客も主人も湯浴をしたり、食事を済ました後、 縁に籐椅子を持ち出して話し合っていた。 美しい女客も若夫人も、共に紺で描いたり、 絞ったりした巧みな模様の軽い浴衣を 匂う肌に付けて、緋房の揺らぐ絹団扇を 真白い指先でまさぐりながら、 庭先の可憐な淡黄の待宵草を見ては それを褒め讃えたりなどしていた。 【吉屋信子作 「地の果まで」】 |
雨の休日となりました。降ったりやんだり。
尤も午後に入り、やんでいる間隔が多くなり、今は上がっています。
気温はそれ程でもないのですが、湿度が高い分、随分蒸し暑く感じます。
こんな日は、華美を排除した侘びと寂(さ)びの “和” がいいですね。
昔の家は夏を涼しく建てられていたものです。
天井が高く、開け放たれた襖や障子の部屋。拡がる空間、吹き抜ける風。
簾(すだれ)と鴨居に吊り下げられた風鈴の音色に “涼” を感じ・・。
そうそう、今で言う緑のカーテンは、当然、朝顔でしたものね。
まさか電力事情がこんな風になるとは思いませんから、
洋風に拘って来ましたが、今、改めて昭和を思います。
前述の光景は、昭和そのものですから。
昭和と言えば・・つい最近読んだばかりの吉屋信子。
今日の引用文は、久し振りにそちらから。
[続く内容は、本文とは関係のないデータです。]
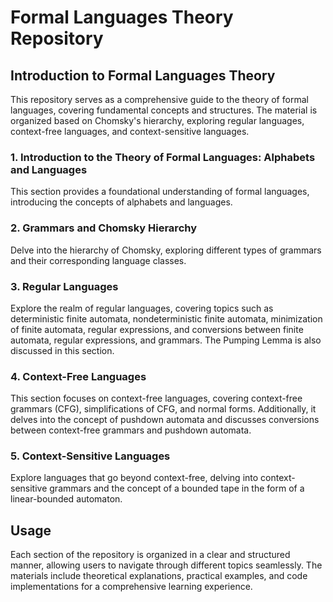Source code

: # Formal Languages Theory Repository

## Introduction to Formal Languages Theory

This repository serves as a comprehensive guide to the theory of formal languages, covering fundamental concepts and structures. The material is organized based on Chomsky's hierarchy, exploring regular languages, context-free languages, and context-sensitive languages.

### 1. Introduction to the Theory of Formal Languages: Alphabets and Languages

This section provides a foundational understanding of formal languages, introducing the concepts of alphabets and languages.

### 2. Grammars and Chomsky Hierarchy

Delve into the hierarchy of Chomsky, exploring different types of grammars and their corresponding language classes.

### 3. Regular Languages

Explore the realm of regular languages, covering topics such as deterministic finite automata, nondeterministic finite automata, minimization of finite automata, regular expressions, and conversions between finite automata, regular expressions, and grammars. The Pumping Lemma is also discussed in this section.

### 4. Context-Free Languages

This section focuses on context-free languages, covering context-free grammars (CFG), simplifications of CFG, and normal forms. Additionally, it delves into the concept of pushdown automata and discusses conversions between context-free grammars and pushdown automata.

### 5. Context-Sensitive Languages

Explore languages that go beyond context-free, delving into context-sensitive grammars and the concept of a bounded tape in the form of a linear-bounded automaton.

## Usage

Each section of the repository is organized in a clear and structured manner, allowing users to navigate through different topics seamlessly. The materials include theoretical explanations, practical examples, and code implementations for a comprehensive learning experience.

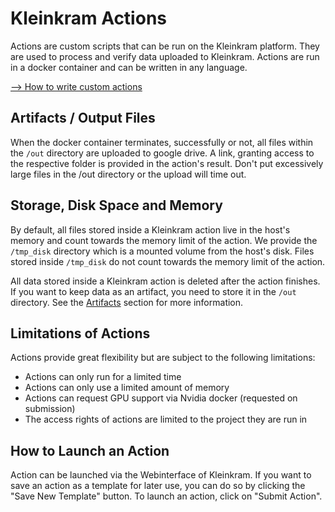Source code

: # Kleinkram Actions

Actions are custom scripts that can be run on the Kleinkram platform. They are used to process and verify data uploaded
to Kleinkram. Actions are run in a docker container and can be written in any language.

[--> How to write custom actions](write-custom-actions.md)

## Artifacts / Output Files

When the docker container terminates, successfully or not, all files within the `/out` directory are uploaded to google
drive. A link, granting access to the respective folder is provided in the action's result. Don't put excessively large
files in the /out directory or the upload will time out.

## Storage, Disk Space and Memory

By default, all files stored inside a Kleinkram action live in the host's memory and count towards the memory limit of
the action. We provide the `/tmp_disk` directory which is a mounted volume from the host's disk. Files stored
inside `/tmp_disk` do not count towards the memory limit of the action.

All data stored inside a Kleinkram action is deleted after the action finishes. If you want to keep data as an artifact,
you need to store it in the `/out` directory. See the [Artifacts](#artifacts) section for more information.

## Limitations of Actions

Actions provide great flexibility but are subject to the following limitations:

- Actions can only run for a limited time
- Actions can only use a limited amount of memory
- Actions can request GPU support via Nvidia docker (requested on submission)
- The access rights of actions are limited to the project they are run in

## How to Launch an Action

Action can be launched via the Webinterface of Kleinkram. If you want to save an action as a template for later use,
you can do so by clicking the "Save New Template" button. To launch an action, click on "Submit Action".
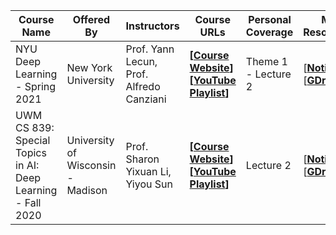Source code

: | Course Name                                                 | Offered By                        | Instructors                              | Course URLs                                                  | Personal Coverage   | My Resources                                                 |
| ----------------------------------------------------------- | --------------------------------- | ---------------------------------------- | ------------------------------------------------------------ | ------------------- | ------------------------------------------------------------ |
| NYU Deep Learning - Spring 2021                             | New York University               | Prof. Yann Lecun, Prof. Alfredo Canziani | **[[Course Website](https://atcold.github.io/NYU-DLSP21/)] [[YouTube Playlist](https://www.youtube.com/playlist?list=PLLHTzKZzVU9e6xUfG10TkTWApKSZCzuBI)]** | Theme 1 - Lecture 2 | [**[Notion](https://branched-cacao-bbe.notion.site/NYU-Deep-Learning-Spring-2021-4acb7183114e4e26a3a8f78f33bd5e80)**] [**[GDrive](https://drive.google.com/drive/folders/1B_BS3UZjuadpmaW61n7ZIJEeRWiHJ62T?usp=sharing)**] |
| UWM CS 839: Special Topics in AI: Deep Learning - Fall 2020 | University of Wisconsin - Madison | Prof. Sharon Yixuan Li, Yiyou Sun        | **[[Course Website](https://pages.cs.wisc.edu/~sharonli/courses/cs839_fall2020/about.html )] [[YouTube Playlist](https://www.youtube.com/playlist?list=PLKvO2FVLnI9SYLe1umkXsOfIWmEez04Ii)]** | Lecture 2           | [**[Notion](https://branched-cacao-bbe.notion.site/UWM-CS-839-Special-Topics-in-AI-Deep-Learning-Fall-2020-8a52b2e790b046d9adfeb79b2c74f52f)**] [**[GDrive](https://drive.google.com/drive/folders/1JUc-GpYyydtgCBWfMGF9kxidtUb4n4-k?usp=sharing)**] |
行間に匂い立つ “美” を感じます。
そんな今日は再び “かそけき香り” を。
となれば当然、“和” となりますが、
何分にも俄(にわ)か仕立てですから、バラバラです。
丁度上手い具合に、
藍の布に刺した、
刺子の薔薇が出て来ました。
と言っても実はこれ、
ベストの背中部分。
長い事、箪笥の肥やしと
なり、忘れ去られていたものです。
しかも、【カフェカーテン】 に
するための、レースの
スカートを探していましたのに。
思わぬ宝物を探し当てた気分。
本来の目的も忘れ、
思い切り良く鋏(はさみ)も
入るというものです。
でも、何だか最近、
こんな事ばかりしていますね。
そうそう前身頃は、
トイレマットにと。
我ながら思わぬアイデア?
に、ニンマリです。
ところで、こちらの頂いたミント。
半分は、そのまま土に挿し、残りの半分は水栽培に。
薔薇でもこの季節、水だけで発根しましたから、
ミントも発根してくれますね。
とは言っても、カモミール同様、育てやすいと言われているこのミント、
なぜか相性は、あまりよろしくないから心配です。